Concept

David Shapiro (poet)

Summary
David Shapiro (born January 2, 1947) is an American poet, literary critic, and art historian. He has written some twenty volumes of poetry, literary, and art criticism. He was first published at the age of thirteen, and his first book was published when he was eighteen. Born in Newark, New Jersey, Shapiro grew up in Newark and attended Weequahic High School before matriculating at the age of 171⁄2 at Columbia University, from which he holds a B.A. (1968) and a Ph.D. (1973) in English.
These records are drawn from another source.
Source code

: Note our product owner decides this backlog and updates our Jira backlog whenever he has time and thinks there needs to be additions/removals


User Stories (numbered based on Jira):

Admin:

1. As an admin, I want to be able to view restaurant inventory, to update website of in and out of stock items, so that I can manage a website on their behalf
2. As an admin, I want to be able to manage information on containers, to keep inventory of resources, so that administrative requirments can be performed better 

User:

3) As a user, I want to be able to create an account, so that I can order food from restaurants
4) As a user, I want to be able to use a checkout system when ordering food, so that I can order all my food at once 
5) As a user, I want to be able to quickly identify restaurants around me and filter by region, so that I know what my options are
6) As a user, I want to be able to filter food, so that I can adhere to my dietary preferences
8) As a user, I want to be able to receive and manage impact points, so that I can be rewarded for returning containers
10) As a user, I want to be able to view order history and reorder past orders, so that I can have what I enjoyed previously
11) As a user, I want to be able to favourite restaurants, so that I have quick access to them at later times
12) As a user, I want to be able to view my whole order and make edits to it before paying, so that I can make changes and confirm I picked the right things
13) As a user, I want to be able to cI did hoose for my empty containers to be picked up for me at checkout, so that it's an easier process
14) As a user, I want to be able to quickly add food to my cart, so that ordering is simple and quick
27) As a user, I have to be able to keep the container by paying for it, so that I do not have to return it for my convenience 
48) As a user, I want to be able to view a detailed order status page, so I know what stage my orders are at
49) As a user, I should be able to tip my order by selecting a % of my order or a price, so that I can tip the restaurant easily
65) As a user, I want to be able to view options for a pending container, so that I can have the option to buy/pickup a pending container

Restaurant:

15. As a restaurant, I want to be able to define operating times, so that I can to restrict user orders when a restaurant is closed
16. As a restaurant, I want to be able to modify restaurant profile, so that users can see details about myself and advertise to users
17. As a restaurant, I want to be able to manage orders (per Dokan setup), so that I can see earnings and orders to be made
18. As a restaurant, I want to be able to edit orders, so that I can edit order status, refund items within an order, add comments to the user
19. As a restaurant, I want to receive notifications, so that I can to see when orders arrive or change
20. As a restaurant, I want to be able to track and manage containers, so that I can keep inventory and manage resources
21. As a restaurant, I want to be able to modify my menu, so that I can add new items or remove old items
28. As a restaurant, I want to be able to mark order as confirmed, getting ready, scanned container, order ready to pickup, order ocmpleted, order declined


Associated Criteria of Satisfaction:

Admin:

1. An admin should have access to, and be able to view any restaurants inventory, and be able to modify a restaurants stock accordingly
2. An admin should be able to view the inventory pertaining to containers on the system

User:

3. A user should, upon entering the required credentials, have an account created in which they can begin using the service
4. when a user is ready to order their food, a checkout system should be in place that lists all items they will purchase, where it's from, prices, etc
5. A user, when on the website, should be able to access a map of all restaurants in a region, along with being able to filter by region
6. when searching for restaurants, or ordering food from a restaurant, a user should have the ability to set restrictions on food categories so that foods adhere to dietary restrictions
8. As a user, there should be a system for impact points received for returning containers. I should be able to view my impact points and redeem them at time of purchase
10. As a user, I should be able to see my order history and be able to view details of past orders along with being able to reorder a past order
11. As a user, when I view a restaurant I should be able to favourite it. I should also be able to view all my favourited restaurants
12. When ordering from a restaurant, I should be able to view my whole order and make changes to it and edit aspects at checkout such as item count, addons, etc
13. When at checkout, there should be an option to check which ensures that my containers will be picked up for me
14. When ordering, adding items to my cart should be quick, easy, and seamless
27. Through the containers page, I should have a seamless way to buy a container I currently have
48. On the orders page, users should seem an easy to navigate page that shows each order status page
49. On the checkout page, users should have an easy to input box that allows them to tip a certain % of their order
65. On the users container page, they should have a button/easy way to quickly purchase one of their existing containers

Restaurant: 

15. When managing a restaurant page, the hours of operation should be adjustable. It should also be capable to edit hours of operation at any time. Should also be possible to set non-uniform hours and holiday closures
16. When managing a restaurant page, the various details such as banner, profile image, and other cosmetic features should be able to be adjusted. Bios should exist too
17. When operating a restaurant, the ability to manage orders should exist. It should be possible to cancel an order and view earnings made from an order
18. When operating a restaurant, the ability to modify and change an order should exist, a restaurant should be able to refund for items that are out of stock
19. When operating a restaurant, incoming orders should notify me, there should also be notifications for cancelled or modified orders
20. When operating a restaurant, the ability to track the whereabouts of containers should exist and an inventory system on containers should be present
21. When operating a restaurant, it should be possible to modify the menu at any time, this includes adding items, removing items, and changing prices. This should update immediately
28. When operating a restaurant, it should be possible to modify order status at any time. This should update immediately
Already a musician of professional competence as a youth, from 1963 he was a violinist with the New Jersey Symphony and the American Symphony, among others. Between 1968 and 1970, he studied at the University of Cambridge on a Kellett Fellowship, from which he holds an M.A. with honors. Having previously taught at Columbia (in the Department of English and Comparative Literature), Princeton University, and Brooklyn College, Shapiro teaches poetry and literature at Cooper Union and is currently the William Paterson professor of art history at William Paterson University. He achieved brief notoriety during the 1968 student uprising at Columbia, when he was photographed sitting behind the desk of President Grayson L. Kirk wearing dark glasses and smoking a cigar; Shapiro later described the cigar as "horrible". Shapiro's writing includes a monograph on John Ashbery, a book on Jim Dine’s paintings, a book on Piet Mondrian’s flower studies, and a book on Jasper Johns’ drawings. He has translated Rafael Alberti’s poems on Pablo Picasso, and the writings of the Sonia and Robert Delaunay. His sonnets on the death of Socrates are the basis for Unwritten, a song cycle by Mohammed Fairouz.